Sparse-Matrix support for the SkePU library for portable CPU/GPU programming
- Publisher: Linköpings universitet, Institutionen för datavetenskap
Sparse Matrix | SkePU | auto tuning | CPU/GPU programming | conversion function | profile guided composition | Computer Sciences | Datavetenskap (datalogi)
In this thesis work we have extended the SkePU framework by designing a new container data structure for the representation of generic two dimensional sparse matrices. Computation on matrices is an integral part of many scientific and engineering problems. Sometimes it is unnecessary to perform costly operations on zero entries of the matrix. If the number of zeroes is relatively large then a requirement for more efficient data structure arises. Beyond the sparse matrix representation, we propose an algorithm to judge the condition where computation on sparse matrices is more beneficial in terms of execution time for an ongoing computation and to adapt a matrix's state accordingly, which is the main concern of this thesis work. We present and implement an approach to switch automatically between two data container types dynamically inside the SkePU framework for a multi-core GPU-based heterogeneous system. The new sparse matrix data container supports all SkePU skeletons and nearly all SkePU operations. We provide compression and decompression algorithms from dense matrix to sparse matrix and vice versa on CPU and GPUs using SkePU data parallel skeletons. We have also implemented a context aware switching mechanism in order to switch between two data container types on the CPU or the GPU. A multi-state matrix representation, and selection on demand is also made possible.
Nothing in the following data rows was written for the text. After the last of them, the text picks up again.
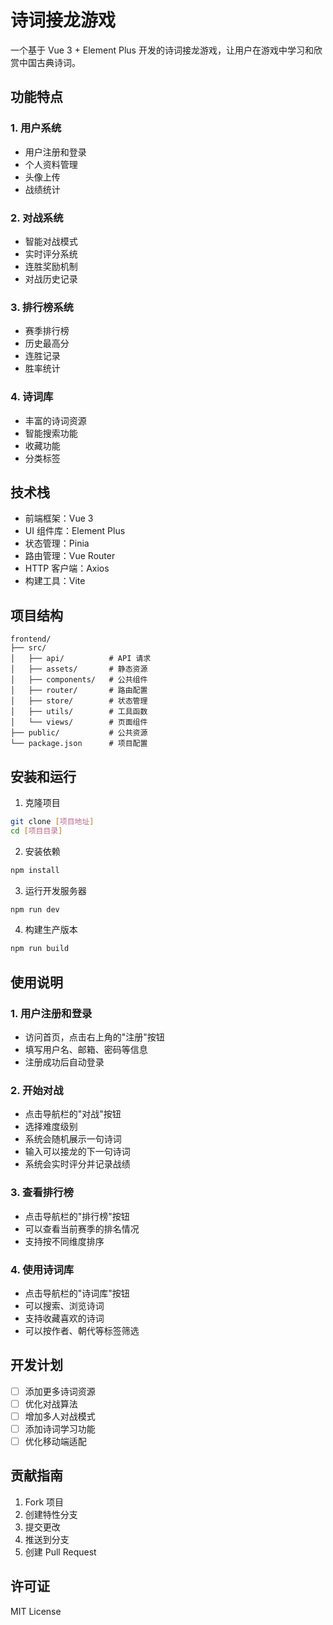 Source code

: # 诗词接龙游戏

一个基于 Vue 3 + Element Plus 开发的诗词接龙游戏，让用户在游戏中学习和欣赏中国古典诗词。

## 功能特点

### 1. 用户系统
- 用户注册和登录
- 个人资料管理
- 头像上传
- 战绩统计

### 2. 对战系统
- 智能对战模式
- 实时评分系统
- 连胜奖励机制
- 对战历史记录

### 3. 排行榜系统
- 赛季排行榜
- 历史最高分
- 连胜记录
- 胜率统计

### 4. 诗词库
- 丰富的诗词资源
- 智能搜索功能
- 收藏功能
- 分类标签

## 技术栈

- 前端框架：Vue 3
- UI 组件库：Element Plus
- 状态管理：Pinia
- 路由管理：Vue Router
- HTTP 客户端：Axios
- 构建工具：Vite

## 项目结构

```
frontend/
├── src/
│   ├── api/          # API 请求
│   ├── assets/       # 静态资源
│   ├── components/   # 公共组件
│   ├── router/       # 路由配置
│   ├── store/        # 状态管理
│   ├── utils/        # 工具函数
│   └── views/        # 页面组件
├── public/           # 公共资源
└── package.json      # 项目配置
```

## 安装和运行

1. 克隆项目
```bash
git clone [项目地址]
cd [项目目录]
```

2. 安装依赖
```bash
npm install
```

3. 运行开发服务器
```bash
npm run dev
```

4. 构建生产版本
```bash
npm run build
```

## 使用说明

### 1. 用户注册和登录
- 访问首页，点击右上角的"注册"按钮
- 填写用户名、邮箱、密码等信息
- 注册成功后自动登录

### 2. 开始对战
- 点击导航栏的"对战"按钮
- 选择难度级别
- 系统会随机展示一句诗词
- 输入可以接龙的下一句诗词
- 系统会实时评分并记录战绩

### 3. 查看排行榜
- 点击导航栏的"排行榜"按钮
- 可以查看当前赛季的排名情况
- 支持按不同维度排序

### 4. 使用诗词库
- 点击导航栏的"诗词库"按钮
- 可以搜索、浏览诗词
- 支持收藏喜欢的诗词
- 可以按作者、朝代等标签筛选

## 开发计划

- [ ] 添加更多诗词资源
- [ ] 优化对战算法
- [ ] 增加多人对战模式
- [ ] 添加诗词学习功能
- [ ] 优化移动端适配

## 贡献指南

1. Fork 项目
2. 创建特性分支
3. 提交更改
4. 推送到分支
5. 创建 Pull Request

## 许可证

MIT License  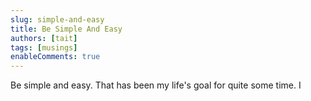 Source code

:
 ```yaml
---
slug: simple-and-easy
title: Be Simple And Easy
authors: [tait]
tags: [musings]
enableComments: true
---
```


Be simple and easy. That has been my life's goal for quite some time. <!-- truncate --> I

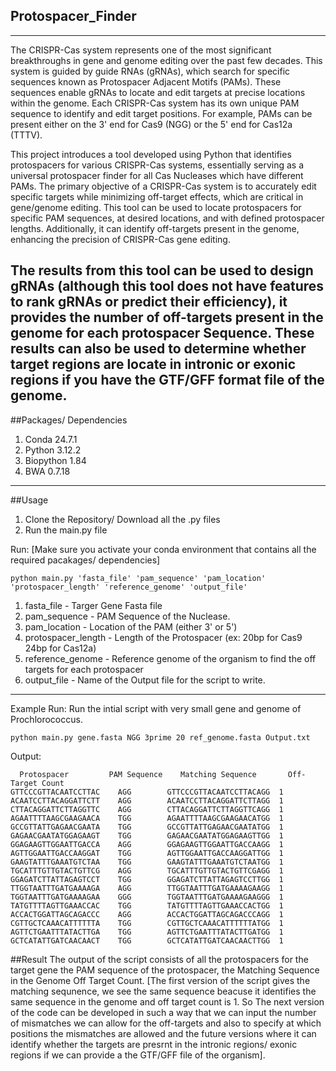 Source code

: ## Protospacer_Finder
------------------------------------------------------------------------------------------------------------------------------------------------------------------------------------

The CRISPR-Cas system represents one of the most significant breakthroughs in gene and genome editing over the past few decades. This system is guided by guide RNAs (gRNAs), which search for specific sequences known as Protospacer Adjacent Motifs (PAMs). These sequences enable gRNAs to locate and edit targets at precise locations within the genome. Each CRISPR-Cas system has its own unique PAM sequence to identify and edit target positions. For example, PAMs can be present either on the 3' end for Cas9 (NGG) or the 5' end for Cas12a (TTTV).

This project introduces a tool developed using Python that identifies protospacers for various CRISPR-Cas systems, essentially serving as a universal protospacer finder for all Cas Nucleases which have different PAMs. The primary objective of a CRISPR-Cas system is to accurately edit specific targets while minimizing off-target effects, which are critical in gene/genome editing. This tool can be used to locate protospacers for specific PAM sequences, at desired locations, and with defined protospacer lengths. Additionally, it can identify off-targets present in the genome, enhancing the precision of CRISPR-Cas gene editing.

The results from this tool can be used to design gRNAs (although this tool does not have features to rank gRNAs or predict their efficiency), it provides the number of off-targets present in the genome for each protospacer Sequence. These results can also be used to determine whether target regions are locate in intronic or exonic regions if you have the GTF/GFF format file of the genome.
------------------------------------------------------------------------------------------------------------------------------------------------------------------------------------

##Packages/ Dependencies
1. Conda 24.7.1
2. Python 3.12.2
3. Biopython 1.84
4. BWA 0.7.18
------------------------------------------------------------------------------------------------------------------------------------------------------------------------------------

##Usage
1. Clone the Repository/ Download all the .py files
2. Run the main.py file

Run: [Make sure you activate your conda environment that contains all the required pacakages/ dependencies]
```
python main.py 'fasta_file' 'pam_sequence' 'pam_location' 'protospacer_length' 'reference_genome' 'output_file'

```
1. fasta_file - Targer Gene Fasta file
2. pam_sequence - PAM Sequence of the Nuclease.
3. pam_location - Location of the PAM (either 3' or 5')
4. protospacer_length - Length of the Protospacer (ex: 20bp for Cas9 24bp for Cas12a)
5. reference_genome - Reference genome of the organism to find the off targets for each protospacer
6. output_file - Name of the Output file for the script to write.
------------------------------------------------------------------------------------------------------------------------------------------------------------------------------------
Example Run:
Run the intial script with very small gene and genome of Prochlorococcus. 

```
python main.py gene.fasta NGG 3prime 20 ref_genome.fasta Output.txt
```

Output:
```
  Protospacer         PAM Sequence    Matching Sequence       Off-Target Count
GTTCCCGTTACAATCCTTAC    AGG        GTTCCCGTTACAATCCTTACAGG 	1
ACAATCCTTACAGGATTCTT    AGG        ACAATCCTTACAGGATTCTTAGG 	1
CTTACAGGATTCTTAGGTTC    AGG        CTTACAGGATTCTTAGGTTCAGG 	1
AGAATTTTAAGCGAAGAACA    TGG        AGAATTTTAAGCGAAGAACATGG 	1
GCCGTTATTGAGAACGAATA    TGG        GCCGTTATTGAGAACGAATATGG 	1
GAGAACGAATATGGAGAAGT    TGG        GAGAACGAATATGGAGAAGTTGG 	1
GGAGAAGTTGGAATTGACCA    AGG        GGAGAAGTTGGAATTGACCAAGG 	1
AGTTGGAATTGACCAAGGAT    TGG        AGTTGGAATTGACCAAGGATTGG 	1
GAAGTATTTGAAATGTCTAA    TGG        GAAGTATTTGAAATGTCTAATGG 	1
TGCATTTGTTGTACTGTTCG    AGG        TGCATTTGTTGTACTGTTCGAGG 	1
GGAGATCTTATTAGAGTCCT    TGG        GGAGATCTTATTAGAGTCCTTGG 	1
TTGGTAATTTGATGAAAAGA    AGG        TTGGTAATTTGATGAAAAGAAGG 	1
TGGTAATTTGATGAAAAGAA    GGG        TGGTAATTTGATGAAAAGAAGGG 	1
TATGTTTTAGTTGAAACCAC    TGG        TATGTTTTAGTTGAAACCACTGG 	1
ACCACTGGATTAGCAGACCC    AGG        ACCACTGGATTAGCAGACCCAGG 	1
CGTTGCTCAAACATTTTTTA    TGG        CGTTGCTCAAACATTTTTTATGG 	1
AGTTCTGAATTTATACTTGA    TGG        AGTTCTGAATTTATACTTGATGG 	1
GCTCATATTGATCAACAACT    TGG        GCTCATATTGATCAACAACTTGG 	1
```
##Result 
The output of the script consists of all the protospacers for the target gene the PAM sequence of the protospacer, the Matching Sequence in the Genome Off Target Count. [The  first version of the script gives the matching sequnence, we see the same sequence beacuse it identifies the same sequence in the genome and off target count is 1. So The next version of the code can be developed in such a way that we can input the number of mismatches we can allow for the off-targets and also to specify at which positions the mismatches are allowed and the future versions where it can identify whether the targets are presrnt in the intronic regions/ exonic regions if we can provide a the GTF/GFF file of the organism].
In order to evaluate and test effectiveness and efficiency of our extension to the SkePU framework, we have considered Matrix-Vector Multiplication as our benchmark program because iterative solvers like Conjugate Gradient and Generalized Minimum Residual use Sparse Matrix-Vector Multiplication as their basic operation. Through our benchmark program we have demonstrated adaptive switching between two data container types, implementation selection between CUDA and OpenMP, and converting the data structure depending on the density of non-zeroes in a matrix. Our experiments on GPU-based architectures show that our automatic switching mechanism adapts with the fastest SkePU implementation variant, and has a limited training cost.